Lonjakan Utang di Perusahaan Tes Covid-19

Merdeka.com - Merdeka.com - Tes Covid-19 seperti antigen dan PCR menjadi bagian initi dalam pemutusan penularan virus di Indonesia. Tak hanya di Indonesia, di China, tes Covid-19 juga masuk kebijakan penting dalam mencapai nol-Covid-19 di negara tersenut.

Namun demikian, sejumlah perusahaan yang menyediakan layanan tes Covid-19 mengungkapkan telah melihat sejumlah tes yang tidak dibayar tepat waktu.

Melansir laman Straits Times, sejumlah perusahaan alat tes Covid-19 di China mengatakan aturan pengujian menguras keuangan mereka, karena pelanggan membutuhkan waktu lebih lama untuk membayar iuran.

Ada risiko bahwa beberapa tagihan yang belum dibayar akan dihapuskan sebagai piutang tak tertagih, kata Dian Diagnostics Group yang berbasis di Hangzhou, salah satu penyedia tes Covid-19 terbesar di China.

Tagihan pun terus bertambah.

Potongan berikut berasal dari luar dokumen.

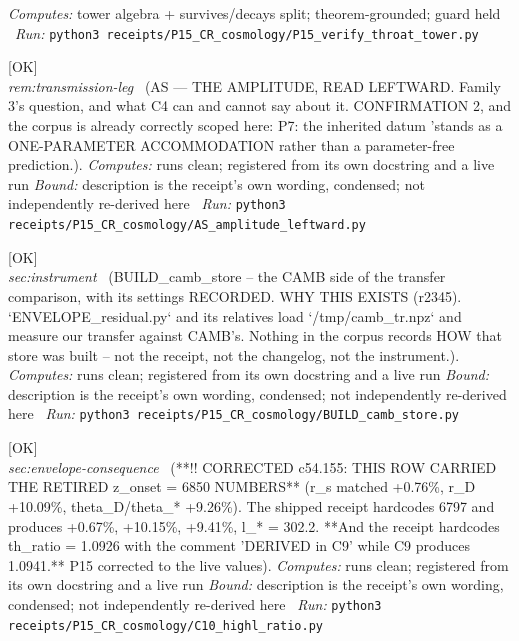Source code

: \begin{description}
\emph{Computes:} tower algebra + survives/decays split; theorem-grounded; guard held
\ \emph{Run:} \texttt{python3 receipts/P15\_CR\_cosmology/P15\_verify\_throat\_tower.py}
\item[\rcptlabel{AS_amplitude_leftward}{P15R41}\textbf{P15R41}\quad\texttt{AS\_amplitude\_leftward}]\hfill\textsf{[OK]}\\
\textit{rem:transmission-leg} \ (AS --- THE AMPLITUDE, READ LEFTWARD. Family 3's question, and what C4 can and cannot say about it. CONFIRMATION 2, and the corpus is already correctly scoped here: P7: the inherited datum 'stands as a ONE-PARAMETER ACCOMMODATION rather than a parameter-free prediction.). 
\emph{Computes:} runs clean; registered from its own docstring and a live run
 \emph{Bound:} description is the receipt's own wording, condensed; not independently re-derived here
\ \emph{Run:} \texttt{python3 receipts/P15\_CR\_cosmology/AS\_amplitude\_leftward.py}
\item[\rcptlabel{BUILD_camb_store}{P15R43}\textbf{P15R43}\quad\texttt{BUILD\_camb\_store}]\hfill\textsf{[OK]}\\
\textit{sec:instrument} \ (BUILD\_camb\_store -- the CAMB side of the transfer comparison, with its settings RECORDED. WHY THIS EXISTS (r2345). `ENVELOPE\_residual.py` and its relatives load `/tmp/camb\_tr.npz` and measure our transfer against CAMB's. Nothing in the corpus records HOW that store was built -- not the receipt, not the changelog, not the instrument.). 
\emph{Computes:} runs clean; registered from its own docstring and a live run
 \emph{Bound:} description is the receipt's own wording, condensed; not independently re-derived here
\ \emph{Run:} \texttt{python3 receipts/P15\_CR\_cosmology/BUILD\_camb\_store.py}
\item[\rcptlabel{C10_highl_ratio}{P15R44}\textbf{P15R44}\quad\texttt{C10\_highl\_ratio}]\hfill\textsf{[OK]}\\
\textit{sec:envelope-consequence} \ (**!! CORRECTED c54.155: THIS ROW CARRIED THE RETIRED z\_onset = 6850 NUMBERS** (r\_s matched +0.76\%, r\_D +10.09\%, theta\_D/theta\_* +9.26\%). The shipped receipt hardcodes 6797 and produces +0.67\%, +10.15\%, +9.41\%, l\_* = 302.2. **And the receipt hardcodes th\_ratio = 1.0926 with the comment 'DERIVED in C9' while C9 produces 1.0941.** P15 corrected to the live values). 
\emph{Computes:} runs clean; registered from its own docstring and a live run
 \emph{Bound:} description is the receipt's own wording, condensed; not independently re-derived here
\ \emph{Run:} \texttt{python3 receipts/P15\_CR\_cosmology/C10\_highl\_ratio.py}

\end{description}
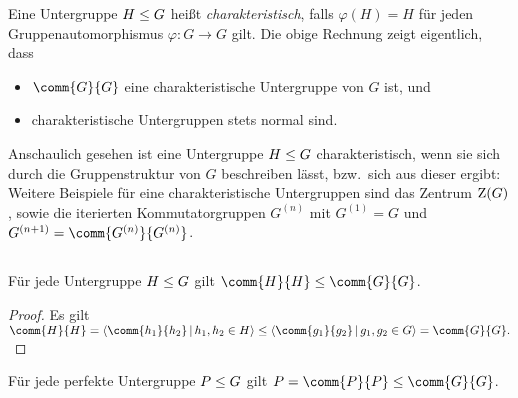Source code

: \begin{remark}
  \label{remark: notion of characteristic subgroups}
  Eine Untergruppe $H \leq G$ heißt \emph{charakteristisch}, falls $\varphi(H) = H$ für jeden Gruppenautomorphismus $\varphi \colon G \to G$ gilt.
  Die obige Rechnung zeigt eigentlich, dass
  \begin{itemize}
    \item
      $\comm{G}{G}$ eine charakteristische Untergruppe von $G$ ist, und
    \item
      charakteristische Untergruppen stets normal sind.
  \end{itemize}
  Anschaulich gesehen ist eine Untergruppe $H \leq G$ charakteristisch, wenn sie sich durch die Gruppenstruktur von $G$ beschreiben lässt, bzw.\ sich aus dieser ergibt:
  Weitere Beispiele für eine charakteristische Untergruppen sind das Zentrum $\operatorname{Z}(G)$, sowie die iterierten Kommutatorgruppen $G^{(n)}$ mit $G^{(1)} = G$ und $G^{(n+1)} = \comm{ G^{(n)} }{ G^{(n)} }$.
  
\end{remark}




\subsection{}
\label{subsection: perfect subgroup contained in commutator}

\begin{lemma}
  Für jede Untergruppe $H \leq G$ gilt $\comm{H}{H} \subgroup \comm{G}{G}$.
\end{lemma}

\begin{proof}
  Es gilt
  $
          \comm{H}{H}
    =     \generated{ \comm{h_1}{h_2} \suchthat h_1, h_2 \in H }
    \subgroup  \generated{ \comm{g_1}{g_2} \suchthat g_1, g_2 \in G }
    =     \comm{G}{G}.
  $
\end{proof}

Für jede perfekte Untergruppe $P \leq G$ gilt $P = \comm{P}{P} \subgroup \comm{G}{G}$.





\subsection{}

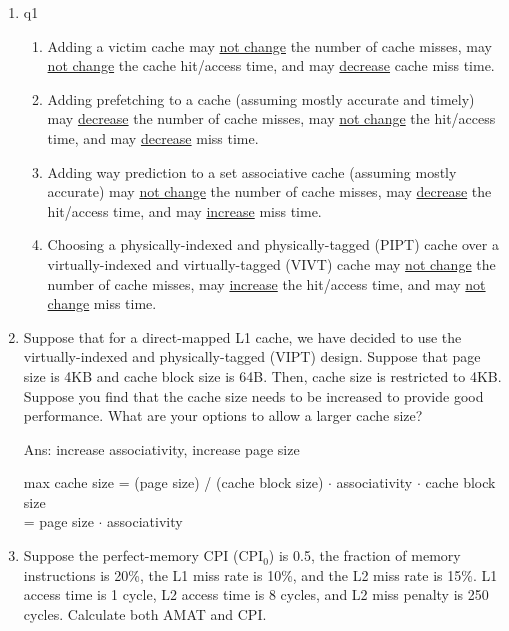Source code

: \documentclass[12pt]{article}
\begin{document}
    \begin{enumerate}
        \item q1
        \begin{enumerate}
            \item Adding a victim cache may \underline{not change} the number of cache misses, may \underline{not change} the 
            cache hit/access time, and may \underline{decrease} cache miss time.

            \item Adding prefetching to a cache (assuming mostly accurate and timely) may \underline{decrease} the number of 
            cache misses, may \underline{not change} the hit/access time, and may \underline{decrease} miss time.

            \item Adding way prediction to a set associative cache (assuming mostly accurate) may \underline{not change} the 
            number of cache misses, may \underline{decrease} the hit/access time, and may \underline{increase} miss time.

            \item Choosing a physically-indexed and physically-tagged (PIPT) cache over a virtually-indexed and virtually-tagged 
            (VIVT) cache may \underline{not change} the number of cache misses, may \underline{increase} the hit/access time, 
            and may \underline{not change} miss time.
        \end{enumerate}

        \item Suppose that for a direct-mapped L1 cache, we have decided to use the virtually-indexed and physically-tagged 
        (VIPT) design. Suppose that page size is 4KB and cache block size is 64B. Then, cache size is restricted to 4KB. 
        Suppose you find that the cache size needs to be increased to provide good performance. What are your options to 
        allow a larger cache size?

        Ans: increase associativity, increase page size

        max cache size = (page size) / (cache block size) $\cdot$ associativity $\cdot$ cache block size\\
        = page size $\cdot$ associativity

        \item Suppose the perfect-memory CPI (CPI$_0$) is 0.5, the fraction of memory instructions is 20\%, the L1 miss rate 
        is 10\%, and the L2 miss rate is 15\%. L1 access time is 1 cycle, L2 access time is 8 cycles, and L2 miss penalty 
        is 250 cycles. Calculate both AMAT and CPI.


\end{enumerate}
\end{document}
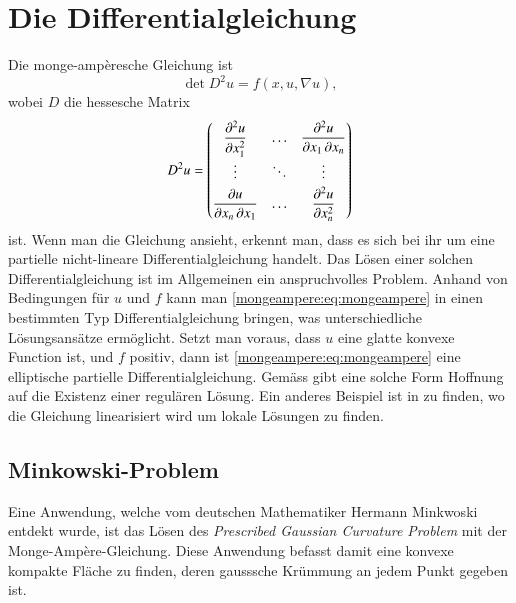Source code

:%
%
%
%
\section{Die Differentialgleichung\label{mongeampere:section:teil0}}
Die monge-ampèresche Gleichung ist
\begin{equation}
  \det D^2 u = f(x, u, \nabla u),
  \label{mongeampere:eq:mongeampere}
\end{equation}
wobei $D$ die hessesche Matrix
\begin{equation}
  D^2 u =
\renewcommand{\arraystretch}{1.7}
  \begin{pmatrix}
    \displaystyle \frac{\partial^2 u}{\partial x_1^2\mathstrut}
	& \dots
		&\displaystyle \frac{\partial^2 u}{\partial x_1 \,\partial x_n\mathstrut} \\
  \vdots & \ddots & \vdots \\
  \displaystyle \frac{\partial u}{\partial x_n \,\partial x_1\mathstrut}
	& \dots
		&\displaystyle \frac{\partial^2 u}{\partial x_n^2\mathstrut} \\
  \end{pmatrix}
  \label{mongeampere:eq:hess}
\end{equation}
ist.
Wenn man die Gleichung ansieht, erkennt man, dass es sich bei ihr um eine partielle
nicht-lineare Differentialgleichung handelt.
Das Lösen einer solchen Differentialgleichung ist im Allgemeinen ein anspruchvolles Problem.
Anhand von Bedingungen für $u$ und $f$ kann man \eqref{mongeampere:eq:mongeampere} 
in einen bestimmten Typ Differentialgleichung bringen, was unterschiedliche Lösungsansätze ermöglicht.
Setzt man voraus, dass $u$ eine glatte konvexe Function ist, und $f$ positiv, dann ist \eqref{mongeampere:eq:mongeampere}
eine elliptische partielle Differentialgleichung.
%
Gemäss \cite{mongeampere:figalli2018mongeampereequation} gibt eine solche Form Hoffnung auf die Existenz einer regulären Lösung.
Ein anderes Beispiel ist in \cite{mongeampere:figalli2022prescribednegativegausscurvature} zu finden, wo die 
Gleichung linearisiert wird um lokale Lösungen zu finden.

\subsection{Minkowski-Problem}
%
Eine Anwendung, welche vom deutschen Mathematiker Hermann Minkwoski entdekt wurde, ist das Lösen des
%
\emph{Prescribed Gaussian Curvature Problem} mit der Monge-Ampère-Gleichung.
%
Diese Anwendung befasst damit eine konvexe kompakte Fläche zu finden, deren gausssche Krümmung 
an jedem Punkt gegeben ist.


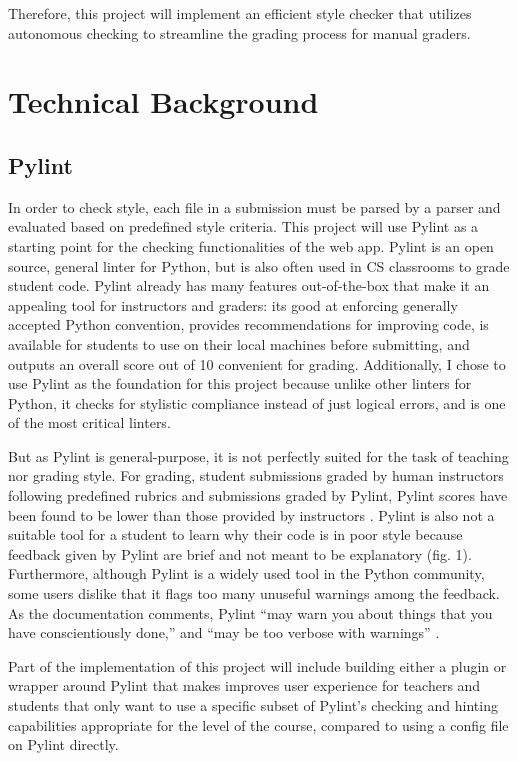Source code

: \documentclass[10pt,twocolumn]{article}
\begin{document}
Therefore, this project will implement an efficient style checker that utilizes autonomous checking to streamline the grading process for manual graders.  


\section{Technical Background}
\subsection{Pylint}
In order to check style, each file in a submission must be parsed by a parser and evaluated based on predefined style criteria. 
This project will use Pylint as a starting point for the checking functionalities of the web app. 
Pylint is an open source, general linter for Python, but is also often used in CS classrooms to grade student code. 
Pylint already has many features out-of-the-box that make it an appealing tool for instructors and graders: its good at enforcing generally accepted Python convention, provides recommendations for improving code, is available for students to use on their local machines before submitting, and outputs an overall score out of 10 convenient for grading. Additionally, I chose to use Pylint as the foundation for this project because unlike other linters for Python, it checks for stylistic compliance instead of just logical errors, and is one of the most critical linters. 

But as Pylint is general-purpose, it is not perfectly suited for the task of teaching nor grading style. 
For grading, student submissions graded by human instructors following predefined rubrics and submissions graded by Pylint, Pylint scores have been found to be lower than those provided by instructors \cite{dasgupta_2017}. 
Pylint is also not a suitable tool for a student to learn why their code is in poor style because feedback given by Pylint are brief and not meant to be explanatory (fig. 1). 
Furthermore, although Pylint is a widely used tool in the Python community, some users dislike that it flags too many unuseful warnings among the feedback. 
As the documentation comments, Pylint “may warn you about things that you have conscientiously done,” and “may be too verbose with warnings” \cite{pylint_documentation_2022}.

Part of the implementation of this project will include building either a plugin or wrapper around Pylint that makes improves user experience for teachers and students that only want to use a specific subset of Pylint's checking and hinting capabilities appropriate for the level of the course, compared to using a config file on Pylint directly. 
\end{document}
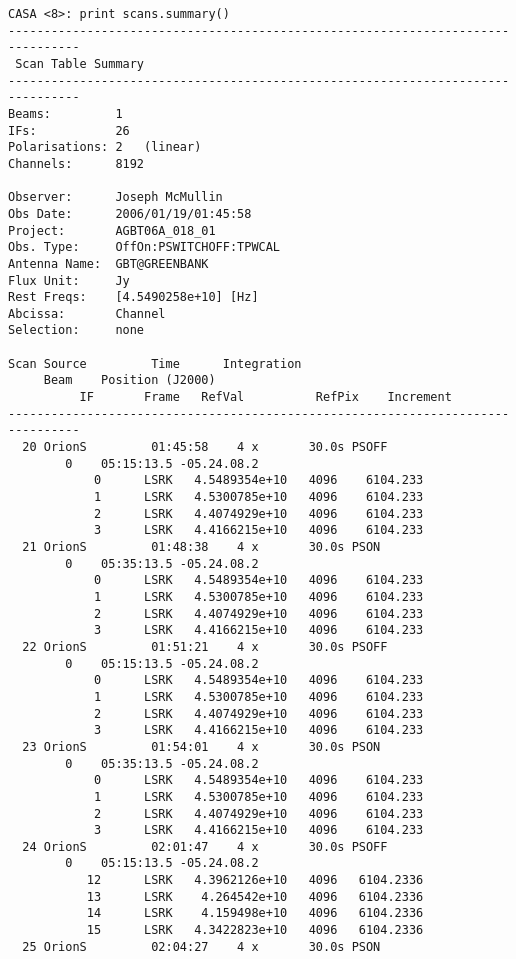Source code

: \small
\begin{verbatim}
CASA <8>: print scans.summary()
--------------------------------------------------------------------------------
 Scan Table Summary
--------------------------------------------------------------------------------
Beams:         1   
IFs:           26  
Polarisations: 2   (linear)
Channels:      8192

Observer:      Joseph McMullin
Obs Date:      2006/01/19/01:45:58
Project:       AGBT06A_018_01
Obs. Type:     OffOn:PSWITCHOFF:TPWCAL
Antenna Name:  GBT@GREENBANK
Flux Unit:     Jy
Rest Freqs:    [4.5490258e+10] [Hz]
Abcissa:       Channel
Selection:     none

Scan Source         Time      Integration       
     Beam    Position (J2000)
          IF       Frame   RefVal          RefPix    Increment   
--------------------------------------------------------------------------------
  20 OrionS         01:45:58    4 x       30.0s PSOFF
        0    05:15:13.5 -05.24.08.2
            0      LSRK   4.5489354e+10   4096    6104.233
            1      LSRK   4.5300785e+10   4096    6104.233
            2      LSRK   4.4074929e+10   4096    6104.233
            3      LSRK   4.4166215e+10   4096    6104.233
  21 OrionS         01:48:38    4 x       30.0s PSON
        0    05:35:13.5 -05.24.08.2
            0      LSRK   4.5489354e+10   4096    6104.233
            1      LSRK   4.5300785e+10   4096    6104.233
            2      LSRK   4.4074929e+10   4096    6104.233
            3      LSRK   4.4166215e+10   4096    6104.233
  22 OrionS         01:51:21    4 x       30.0s PSOFF
        0    05:15:13.5 -05.24.08.2
            0      LSRK   4.5489354e+10   4096    6104.233
            1      LSRK   4.5300785e+10   4096    6104.233
            2      LSRK   4.4074929e+10   4096    6104.233
            3      LSRK   4.4166215e+10   4096    6104.233
  23 OrionS         01:54:01    4 x       30.0s PSON
        0    05:35:13.5 -05.24.08.2
            0      LSRK   4.5489354e+10   4096    6104.233
            1      LSRK   4.5300785e+10   4096    6104.233
            2      LSRK   4.4074929e+10   4096    6104.233
            3      LSRK   4.4166215e+10   4096    6104.233
  24 OrionS         02:01:47    4 x       30.0s PSOFF
        0    05:15:13.5 -05.24.08.2
           12      LSRK   4.3962126e+10   4096   6104.2336
           13      LSRK    4.264542e+10   4096   6104.2336
           14      LSRK    4.159498e+10   4096   6104.2336
           15      LSRK   4.3422823e+10   4096   6104.2336
  25 OrionS         02:04:27    4 x       30.0s PSON

\end{verbatim}
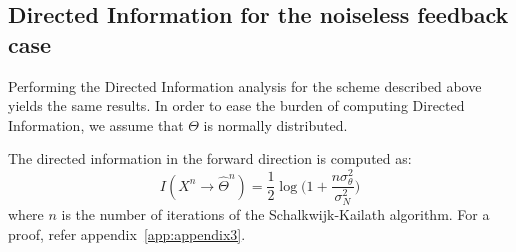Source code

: \documentclass[conference]{IEEEtran}
\begin{document}
\subsection{Directed Information for the noiseless feedback case}

Performing the Directed Information analysis for the scheme described above yields the same results. In order to ease the burden of computing Directed Information, we assume that $\Theta$ is normally distributed.

The directed information in the forward direction is computed as:
\begin{equation*}
	I(X^{n} \rightarrow \widehat{\Theta}^{n}) = \frac{1}{2}\log \bigg( 1+\frac{n\sigma_{\theta}^{2}}{\sigma_{N}^{2}} \bigg)
\end{equation*}
where $n$ is the number of iterations of the Schalkwijk-Kailath algorithm. For a proof, refer appendix~\ref{app:appendix3}.
\end{document}
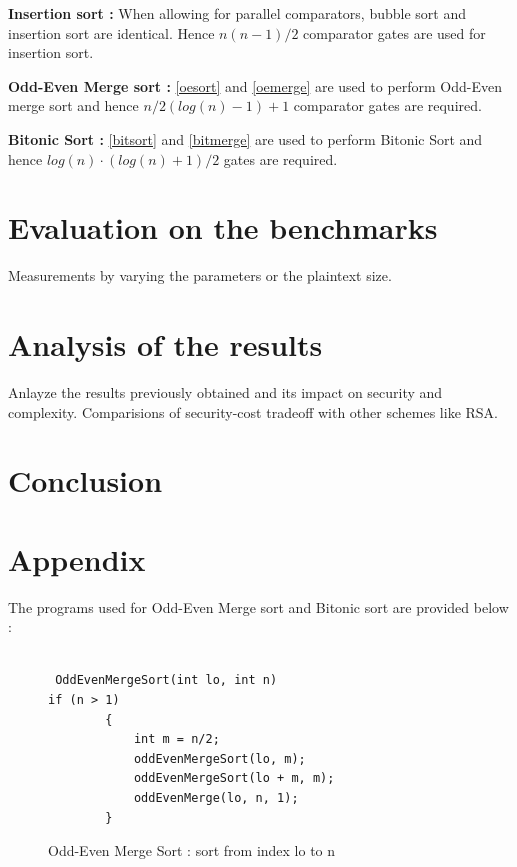 \documentclass{acm_proc_article-sp}
\begin{document}
\textbf{Insertion sort :} When allowing for parallel comparators, bubble sort and insertion sort are identical. Hence $n(n-1)/2$ comparator gates are used for insertion sort.

\textbf{Odd-Even Merge sort :} \autoref{oesort} and \autoref{oemerge} are used to perform Odd-Even merge sort and hence  $n/2(log(n)-1) + 1 $ comparator gates are required. 


\textbf{Bitonic Sort :} \autoref{bitsort} and \autoref{bitmerge} are used to perform Bitonic Sort and hence $log(n) · (log(n)+1) / 2 $ gates are required.


\lstset{                                    %
  language=C,
  frame=lines,
  captionpos=b
 }


\renewcommand{\lstlistingname}{Code}

\section{Evaluation on the benchmarks}
Measurements by varying the parameters or the plaintext size.
\section{Analysis of the results}

Anlayze the results previously obtained and its impact on security and complexity. Comparisions of security-cost tradeoff with other schemes like RSA.
\section{Conclusion}




  

\section{Appendix}

 The programs used for Odd-Even Merge sort and Bitonic sort are provided below : 


\begin{figure}[h]
\begin{lstlisting}[label = oesort ]

 OddEvenMergeSort(int lo, int n)
if (n > 1)
        {
            int m = n/2;
            oddEvenMergeSort(lo, m);
            oddEvenMergeSort(lo + m, m);
            oddEvenMerge(lo, n, 1);
        }

\end{lstlisting}
\caption{Odd-Even Merge Sort : sort from index lo to n }
\end{figure}
\end{document}
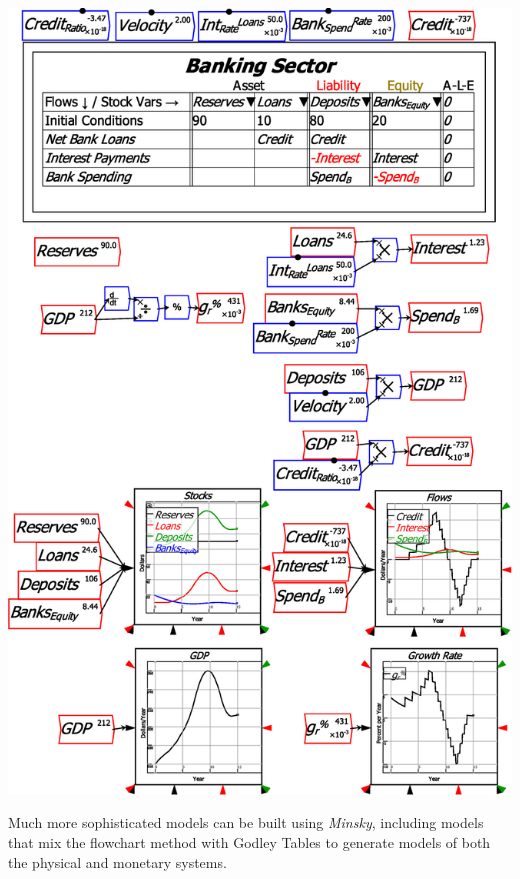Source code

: \includegraphics{images/MonetaryModel01GodleyTable07GDP}

Much more sophisticated models can be built using \emph{Minsky}, including
models that mix the flowchart method with Godley Tables to generate
models of both the physical and monetary systems.
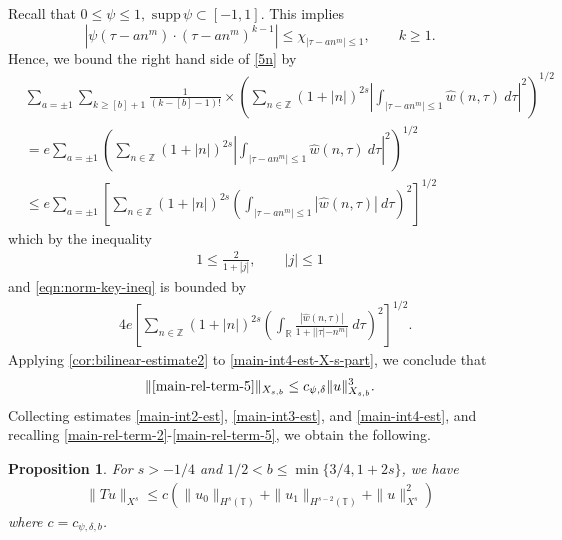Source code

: \documentclass[12pt,reqno]{amsart}
\numberwithin{equation}{section}  %
\newcommand{\rr}{\mathbb{R}}
\newcommand{\zz}{\mathbb{Z}}
\newcommand{\ci}{\mathbb{T}}
\newcommand{\wh}{\widehat}
\newtheorem{proposition}[theorem]{Proposition}
\begin{document}
%
Recall that $0 \le \psi \le 1, \text{ supp} \, \psi \subset [-1,1 ]$. 
This implies $$| \psi\left( \tau - an^{m } \right) \cdot \left( \tau - an^{m }
\right)^{k -1} | \le \chi_{| \tau - an^{m } | \le 1}, \qquad k \ge 1.$$ Hence,
we bound the right hand side of \eqref{5n} by
%
\begin{equation*}
	\begin{split}
    & \sum_{a = \pm 1}
    \sum_{k \ge [b] +1} \frac{1}{(k-[b] - 1)!}
    \times \left( \sum_{n \in \zz} (1 + | n |)^{2s}| 
		\int_{| \tau - an^{m}  |\le 1}  \wh{w}(n, \tau) \ d \tau |^2 
		\right)^{1/2}
    \\
    & = e \sum_{a = \pm 1} \left( \sum_{n \in \zz} (1 + | n |)^{2s}| 
		\int_{| \tau - an^{m}  |\le 1}  \wh{w}(n, \tau) \ d \tau |^2 
		\right)^{1/2}
    \\
    & \le e \sum_{a = \pm 1}
\left[ \sum_{n \in \zz} (1 + | n |)^{2s}\left (  
		\int_{| \tau - an^{m}  |\le 1} | \wh{w}(n, \tau) | \ d \tau \right ) ^2 
		\right]^{1/2}
	\end{split}
\end{equation*}
%
which by the inequality
%
\begin{equation*}
	\begin{split}
		1 \le 
		\frac{2}{1 + | j |}, \qquad | j | \le 1
	\end{split}
\end{equation*}
%
and \eqref{eqn:norm-key-ineq}
is bounded by 
%
\begin{equation}
\label{main-int4-est-X-s-part}
	\begin{split}
		& 4e \left[ \sum_{n \in \zz} (1 + | n |)^{2s}\left ( \int_\rr
		\frac{|\wh{w}(n, \tau)|}{1 + | |\tau| - n^{m } |} \ d \tau \right ) ^2 
		\right]^{1/2}.
  \end{split}
\end{equation}
%
Applying \cref{cor:bilinear-estimate2} to \eqref{main-int4-est-X-s-part}, we
conclude that
%
%
\begin{equation}
\label{main-int4-est}
	\begin{split}
    \|\eqref{main-rel-term-5}\|_{X_{s,b}} \le c_{\psi, \delta} \|u\|_{X_{s,b}}^{3}.
	\end{split}
\end{equation}
%
%
Collecting estimates \eqref{main-int2-est}, 
\eqref{main-int3-est}, and \eqref{main-int4-est}, and recalling 
\eqref{main-rel-term-2}-\eqref{main-rel-term-5}, we obtain the following. 
%
%
\begin{proposition}
\label{prop:contraction}
For $s > -1/4$ and  $1/2 < b \le \min \{ 3/4, 1 + 2s \}$, we have 
%
\begin{equation*}
	\begin{split}
    \|Tu\|_{X^{s}} \le c
    \left( \|u_0 \|_{H^s(\ci)} + \|u_1 \|_{H^{s-2}(\ci)}
    + \|u\|_{X^{s}}^2 
		\right)
	\end{split}
\end{equation*}
%
where $c = c_{\psi, \delta, b}$.  
\end{proposition}
%
\end{document}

Delapan dari perusahaan alat tes Covid-19 terbesar yang terdaftar melaporkan peningkatan piutang usaha sebesar 14,1 miliar yuan atau setara Rp30,1 triliun per 30 Juni 2022, naik 73 persen dari tahun sebelumnya.

Di antara perusahaan-perusahaan ini, Shanghai Labway Clinical Laboratory mengalami lonjakan tagihan terbesar, hingga mencapai 189 persen.

Penundaan Pembayaran

Penundaan dalam pembayaran menggarisbawahi biaya yang meningkat - secara finansial, ekonomi dan sosial - dari kebijakan nol-Covid-19 China untuk menghentikan penyebaran varian Omicron.

"Salah satu dugaan adalah bahwa anggaran untuk tes PCR pada awal tahun diremehkan, mengingat lockdown tak terduga yang mengikutinya,” kata Mia He, seorang analis perawatan kesehatan di Bloomberg Intelligence.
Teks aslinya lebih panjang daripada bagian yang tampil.